A paper by researchers at the Center for Retirement Research at Boston College found that about one-third of workers could benefit from this bridging technique.

Researchers Alicia Munnell and Gal Wettstein found that middle- to upper-middle class citizens with about $250,000 or less in retirement savings could benefit by using their 401(k) assets to obtain “an amount equivalent to their Social Security benefits so they can postpone claiming benefits, thereby increasing their monthly payment when they do eventually claim.”

The Boston College study suggests workers would be inclined to participate in workplace-sponsored bridging programs, in which employers would make payments to retirees from their 401(k) accounts equal to their Social Security benefit if claimed.

“A Social Security bridge would help individuals reap the benefits of delayed claiming without having to alter their retirement age,” the paper concludes. “This simple approach would allow retirees to enjoy an income stream consistent with their expected lifelong benefit level while increasing that level through delayed claiming.”

That default option would be more likely to be maintained than if it were an annual elective, the study finds.

According to research by the Investment Company Institute, as of 2020, there were about 60 million active 401(k) participants. Many of them are middle-income earners, the sweet spot of earners most likely to consider a bridging approach as suggested by the research.

Psychology of tapping your 401(k)

Waiting for the maximum payout isn’t necessarily an easy decision.

Part of the challenge for current and would-be retirees is the psychology of a perceived “premature” dip into their 401(k) stash, which for many Americans represents the primary vehicle for retirement savings. Touching those assets early has long been considered a mistake under the presumption that the longer the funds stay invested in the market, the bigger the payoff.

But there’s a key consideration: 401(k)s will eventually run dry. Social Security — at least in theory — won’t run out.

Experts say that serious concerns about Social Security’s long-term viability aside, using 401(k) assets as a bridge to a bigger Social Security benefit makes sense.

Claiming Social Security at age 70 versus 62 — the earliest eligibility — translates to a massive increase in the monthly benefit. That amount is likely to be competitive with the return on 401(k) investment accounts, whose portfolios typically become more conservative as the holder ages.

Moreover, Social Security doesn’t face the same risk levels as a 401(k). The level of payout will remain static, with the age of the claimant the only significant variable.

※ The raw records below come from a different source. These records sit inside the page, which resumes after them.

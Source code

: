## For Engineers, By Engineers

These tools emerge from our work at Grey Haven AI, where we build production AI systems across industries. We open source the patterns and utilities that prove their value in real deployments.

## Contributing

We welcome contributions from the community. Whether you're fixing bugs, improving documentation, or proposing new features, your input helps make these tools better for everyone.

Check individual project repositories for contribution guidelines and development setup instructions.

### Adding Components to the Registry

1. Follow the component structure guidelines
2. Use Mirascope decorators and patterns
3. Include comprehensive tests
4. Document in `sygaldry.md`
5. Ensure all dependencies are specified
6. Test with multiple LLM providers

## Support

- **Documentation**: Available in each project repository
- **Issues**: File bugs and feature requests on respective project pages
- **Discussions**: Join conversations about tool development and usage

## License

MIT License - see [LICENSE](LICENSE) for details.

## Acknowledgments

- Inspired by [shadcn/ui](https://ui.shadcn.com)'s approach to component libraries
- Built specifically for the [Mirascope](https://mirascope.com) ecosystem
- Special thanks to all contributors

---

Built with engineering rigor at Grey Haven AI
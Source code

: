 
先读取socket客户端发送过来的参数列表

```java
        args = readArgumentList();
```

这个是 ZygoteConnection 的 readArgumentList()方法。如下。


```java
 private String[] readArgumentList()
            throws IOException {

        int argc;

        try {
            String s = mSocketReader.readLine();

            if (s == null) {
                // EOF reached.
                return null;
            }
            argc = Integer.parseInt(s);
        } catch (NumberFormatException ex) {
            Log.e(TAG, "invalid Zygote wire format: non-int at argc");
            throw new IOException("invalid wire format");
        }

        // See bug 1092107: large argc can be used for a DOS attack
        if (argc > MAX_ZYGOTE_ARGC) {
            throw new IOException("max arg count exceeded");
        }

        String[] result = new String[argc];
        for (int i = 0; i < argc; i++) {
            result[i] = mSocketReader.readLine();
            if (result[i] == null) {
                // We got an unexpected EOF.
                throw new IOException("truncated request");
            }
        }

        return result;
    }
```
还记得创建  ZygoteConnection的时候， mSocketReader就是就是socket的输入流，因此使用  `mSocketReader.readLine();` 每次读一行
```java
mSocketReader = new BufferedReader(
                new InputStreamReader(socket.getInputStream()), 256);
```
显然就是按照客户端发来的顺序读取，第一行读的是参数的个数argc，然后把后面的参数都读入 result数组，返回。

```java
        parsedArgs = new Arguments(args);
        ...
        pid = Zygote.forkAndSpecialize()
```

Bridging isn’t risk-free. At least 38 states currently tax retirement distributions, and 401(k) holders who planned to use those assets to distribute funds to heirs could face an awkward choice.

Perhaps the biggest perceived risk associated with bridging is the ongoing concern over Social Security’s long-term health. Benefit-eligible citizens may be inclined to tap Social Security before its anticipated depletion year of 2035.

Experts caution against that, however, as Congress is likely to eventually take necessary steps to keep the program solvent.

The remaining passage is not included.